The British had had long experience in Northern Ireland dealing with the guerrilla resistance, and they were proud of how they handled that. They felt they knew what to do. They felt that they had done tactics during the battle and in the occupation afterwards that had a lighter hand, [which] worked better. They had the luxury, also, of working in Basra, which was one of the most sympathetic cities to the invasion, one of the cities that had been oppressed by Saddam -- a Shiite region that had suffered very much under Saddam's regime.
So it wasn't quite the same job the Americans had up in the Sunni Triangle and up in Baghdad, fighting a much more hostile population, much more resistance.
What about the apparent contradictions in U.S. policy on avoiding civilian casualties?

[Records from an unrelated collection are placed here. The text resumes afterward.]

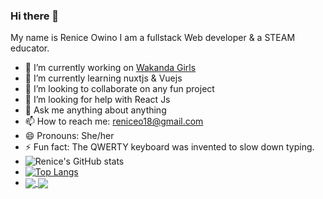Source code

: ### Hi there 👋
My name is Renice Owino I am a fullstack Web developer & a STEAM educator.
- 🔭 I’m currently working on [Wakanda Girls]( https://github.com/Renice-Owino/wakanda-girls)
- 🌱 I’m currently learning nuxtjs & Vuejs
- 👯 I’m looking to collaborate on any fun project
- 🤔 I’m looking for help with React Js
- 💬 Ask me anything about anything
- 📫 How to reach me: reniceo18@gmail.com
- 😄 Pronouns: She/her
- ⚡ Fun fact: The QWERTY keyboard was invented to slow down typing.
- ![Renice's GitHub stats](https://github-readme-stats.vercel.app/api?username=Renice-Owino&show_icons=true&theme=dark)
- [![Top Langs](https://github-readme-stats.vercel.app/api/top-langs/?username=Renice-Owino&langs_count=8)](https://github.com/Renice-Owino/github-readme-stats)
- <a href="https://github.com/anuraghazra/github-readme-stats">
  <img align="center" src="https://github-readme-stats.vercel.app/api/pin/?username=Renice-Owino&repo=github-readme-stats" />
  </a>
  <a href="https://github.com/anuraghazra/convoychat">
  <img align="center" src="https://github-readme-stats.vercel.app/api/pin/?username=Renice-Owino&repo=wakanda-girls)" />
  </a>

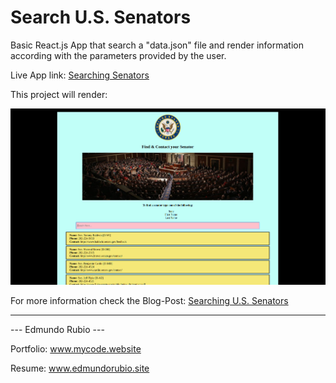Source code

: # Search U.S. Senators

Basic React.js App that search a "data.json" file and render information according with the parameters provided by the user.

Live App link: [Searching Senators](http://senators.mycode.website/)

This project will render:

![Screen Shoot](/src/comps/img/screen.png)

For more information check the Blog-Post: [Searching U.S. Senators](http://blog.mycode.website/searching-u-s-senators/)

----

   ---  Edmundo Rubio  ---

Portfolio: www.mycode.website

Resume: www.edmundorubio.site
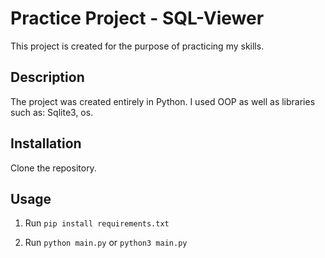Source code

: # Practice Project - SQL-Viewer

This project is created for the purpose of practicing my skills.

## Description

The project was created entirely in Python.
I used OOP as well as libraries such as: Sqlite3, os.

## Installation

Clone the repository.

## Usage

1. Run `pip install requirements.txt`

2. Run `python main.py` or `python3 main.py`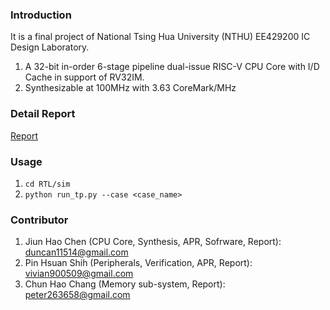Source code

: ### Introduction
It is a final project of National Tsing Hua University (NTHU) EE429200 IC Design Laboratory.
1. A 32-bit in-order 6-stage pipeline dual-issue RISC-V CPU Core with I/D Cache in support of RV32IM.
2. Synthesizable at 100MHz with 3.63 CoreMark/MHz

### Detail Report
[Report][1]

[1]: https://github.com/chenjunhao0315/riscv/blob/main/DOC/G18_finalproject.pdf

### Usage
1. `cd RTL/sim`
2. `python run_tp.py --case <case_name>`

### Contributor
1. Jiun Hao Chen (CPU Core, Synthesis, APR, Sofrware, Report): duncan11514@gmail.com
2. Pin Hsuan Shih (Peripherals, Verification, APR, Report): vivian900509@gmail.com
3. Chun Hao Chang (Memory sub-system, Report): peter263658@gmail.com 
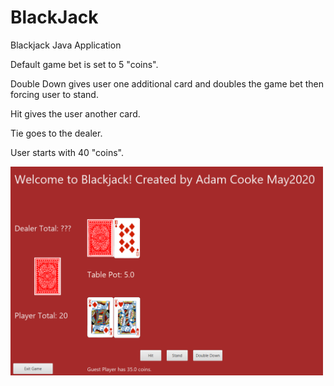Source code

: # BlackJack
Blackjack Java Application

Default game bet is set to 5 "coins".

Double Down gives user one additional card and doubles the game bet then forcing user to stand.

Hit gives the user another card.

Tie goes to the dealer.

User starts with 40 "coins".

<img src="/imgs/sampleGameImage.png" width="500">
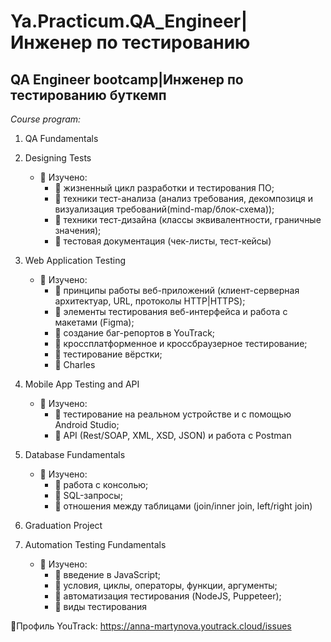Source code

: # Ya.Practicum.QA_Engineer|Инженер по тестированию
## QA Engineer bootcamp|Инженер по тестированию буткемп

*Course program:*
  1. QA Fundamentals
  
  2. Designing Tests
     - 📍 Изучено:
       - 📎 жизненный цикл разработки и тестирования ПО;
       - 📎 техники тест-анализа (анализ требования, декомпозиця и визуализация требований(mind-map/блок-схема));
       - 📎 техники тест-дизайна (классы эквивалентности, граничные значения);
       - 📎 тестовая документация (чек-листы, тест-кейсы)


  3. Web Application Testing
     - 📍 Изучено:
       - 📎 принципы работы веб-приложений (клиент-серверная архитектуар, URL, протоколы HTTP|HTTPS);
       - 📎 элементы тестирования веб-интерфейса и работа с макетами (Figma);
       - 📎 создание баг-репортов в YouTrack;
       - 📎 кроссплатформенное и кроссбраузерное тестирование;
       - 📎 тестирование вёрстки;
       - 📎 Charles
  
  4. Mobile App Testing and API
     - 📍 Изучено:
       - 📎 тестирование на реальном устройстве и с помощью Android Studio;
       - 📎 API (Rest/SOAP, XML, XSD, JSON) и работа с Postman
 
  5. Database Fundamentals
     - 📍 Изучено:
       - 📎 работа с консолью;
       -  📎 SQL-запросы;
        -  📎 отношения между таблицами (join/inner join, left/right join)
  
  6. Graduation Project
  
  7. Automation Testing Fundamentals
     - 📍 Изучено:
       - 📎 введение в JavaScript;
       - 📎 условия, циклы, операторы, функции, аргументы;
       - 📎 автоматизация тестирования (NodeJS, Puppeteer);
       - 📎 виды тестирования

📌Профиль YouTrack: https://anna-martynova.youtrack.cloud/issues
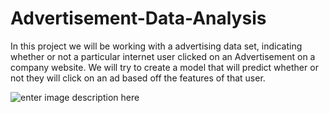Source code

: # Advertisement-Data-Analysis
 In this project we will be working with a advertising data set, indicating whether or not a particular internet user clicked on an Advertisement on a company website. We will try to create a model that will predict whether or not they will click on an ad based off the features of that user.
 
 ![enter image description here](https://hbr.org/resources/images/article_assets/hbr/1303/R1303C_C_LG.gif)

The American military made a great point of its intention to avoid civilian casualties whenever possible. But the truth is, it wasn't always possible. It was very difficult at times, partly because of the way the Iraqi regulars fought. Donald Rumsfeld reserved for himself the right to approve bombing targets in which certain numbers of civilians would be at risk. In fact, he approved more than 50 of those targets; every single one that came to him for consideration.
The truth is, war is brutal. War is terrible, and there's no getting away from it. The Americans didn't even try to count the Iraqi civilian casualties afterwards, and we may never know for sure how many there were. But it's one thing for the Pentagon to say it wanted to avoid civilian casualties, because I think it did. Could it avoid all civilian casualties? Not even close.
Why didn't we try to count civilian casualties or Iraqi casualties?
The Pentagon doesn't tend to count civilian casualties on the other side. I think there may be a lot of reasons for that -- one [is] because [of] the difficulty of getting a reliable number. I think it's also a kind of horrible, depressing number that no one wants to think about very much.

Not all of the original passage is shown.